第6話 青い車
ぼくが小学生の時の話。
うちの車はとんでもなくオンボロな青い軽ワゴンだった。
なにしろ、親父の同僚が廃車にしようとしていたところを譲り受け、更にそこから10年乗っていた代物だ。
マフラーからは黒煙出てるし、給油すると車内はガソリン臭で満たされる。
エアコンも効かないし、運転席と助手席の足元からは謎の水が出てくるギミック付き。
どうやって車検を通していたのかわからないけれど、とにかくそんな有様で騙し騙し乗っていた。たぶん親父は動く限り永遠に乗るつもりだったのだと思う。
しかし、全てのものに終わりの日は必ず訪れる。
不死鳥のように走り続けたこの車にも、確実に最後の刻が近づいていた。
晩年はもう、冬の朝など何度も何度もリトライしないとエンジンがかからないようになっていた。
「モキャキャキャキャ!
モキャキャキャキャ!」
だいぶ近所迷惑だ。
思春期に入りかけていたぼくはこれがとても恥ずかしかった。
新車とは言わん。
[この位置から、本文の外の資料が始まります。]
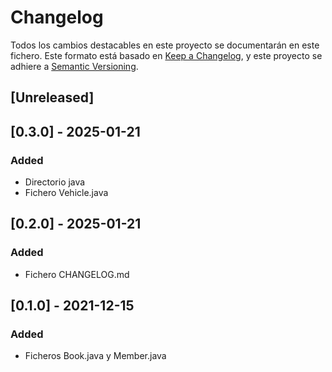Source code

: # Changelog
Todos los cambios destacables en este proyecto se documentarán en este fichero.
Este formato está basado en [Keep a Changelog](https://keepachangelog.com/en/1.0.0/), y este proyecto se adhiere a [Semantic Versioning](https://semver.org/spec/v2.0.0.html).

## [Unreleased]

## [0.3.0] - 2025-01-21
### Added
- Directorio java
- Fichero Vehicle.java

## [0.2.0] - 2025-01-21
### Added
- Fichero CHANGELOG.md

## [0.1.0] - 2021-12-15
### Added
- Ficheros Book.java y Member.java
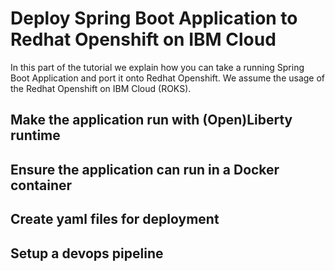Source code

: # Deploy Spring Boot Application to Redhat Openshift on IBM Cloud
In this part of the tutorial we explain how you can take a running Spring Boot Application and port it onto Redhat Openshift. We assume the usage of the Redhat Openshift on IBM Cloud (ROKS).

## Make the application run with (Open)Liberty runtime

## Ensure the application can run in a Docker container

## Create yaml files for deployment

## Setup a devops pipeline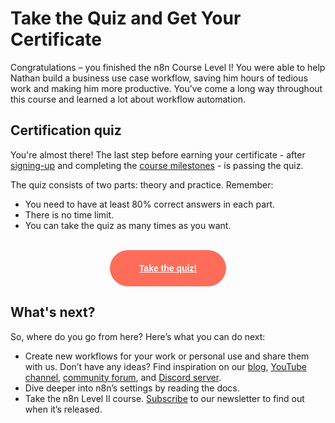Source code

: # Take the Quiz and Get Your Certificate

Congratulations – you finished the n8n Course Level I! You were able to help Nathan build a business use case workflow, saving him hours of tedious work and making him more productive. You’ve come a long way throughout this course and learned a lot about workflow automation.

## Certification quiz

You're almost there! The last step before earning your certificate - after [signing-up](https://n8n-community.typeform.com/to/PDEMrevI) and completing the [course milestones](./readme.md#do-i-get-a-certificate) - is passing the quiz.

The quiz consists of two parts: theory and practice. Remember:
- You need to have at least 80% correct answers in each part.
- There is no time limit.
- You can take the quiz as many times as you want.

<br/>
<div style="text-align:center;">
	<button style="font-weight: 600;padding: 20px 46px;border-radius: 30px;color: #fff;background-color: #ff6d5a;border-color: #ff6d5a;border: 1px solid #ff6d5a;font-size: 14px;"><a href="https://n8n-community.typeform.com/to/JMoBXeGA" style="color: #fff;">Take the quiz!</a></button>
</div>


## What's next?

So, where do you go from here? Here’s what you can do next:

* Create new workflows for your work or personal use and share them with us. Don’t have any ideas? Find inspiration on our [blog](https://n8n.io/blog/), [YouTube channel](https://www.youtube.com/c/n8n-io), [community forum](https://community.n8n.io), and [Discord server](https://discord.gg/vWwMVThRta).
* Dive deeper into n8n’s settings by reading the docs.
* Take the n8n Level II course. [Subscribe](https://n8n.io/blog/#subscribe) to our newsletter to find out when it’s released.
中古の一番安いやつでいいから乗り換えてくれと思っていた。
それでもうちの親父はそのあたりの羞恥心が壊れている人だったので、お構いなしで毎朝モキャキャキャするわけだ。
その日は、とても寒い朝だった。
何の用事かは忘れたけど、その日は珍しく家族で出かけようとしていたんだ。
親父がハンドルを握り、母親が助手席、ぼくが後部座席。
で、例によって親父がエンジン始動のモキャキャキャを繰り返していたのだけど、その日は特にかかりが悪かったようで何度も何度も繰り返していた。
「モキャキャキャキャキャ!
モキャキャキャキャキャ!」
そして何度目かのリトライの時、突然こんな音がした。
「ナーーン」
なんだ「ナーーン」て。車はそんな音出さないだろ。
そしてそれっきり、その車でエンジンがかかることはなかったのである。
結局、これが不死鳥の発した最後の言葉になった。
そういえば、母親がこんなことを言っていた。
「長く乗ったから、最後に『ありがとう』って言ったのかもね」
違うお母さん、あれ悲鳴だよ。
「もうダメなんだナーーン!」
でしょう。どう考えても。
無理やりいい話にしようとすな。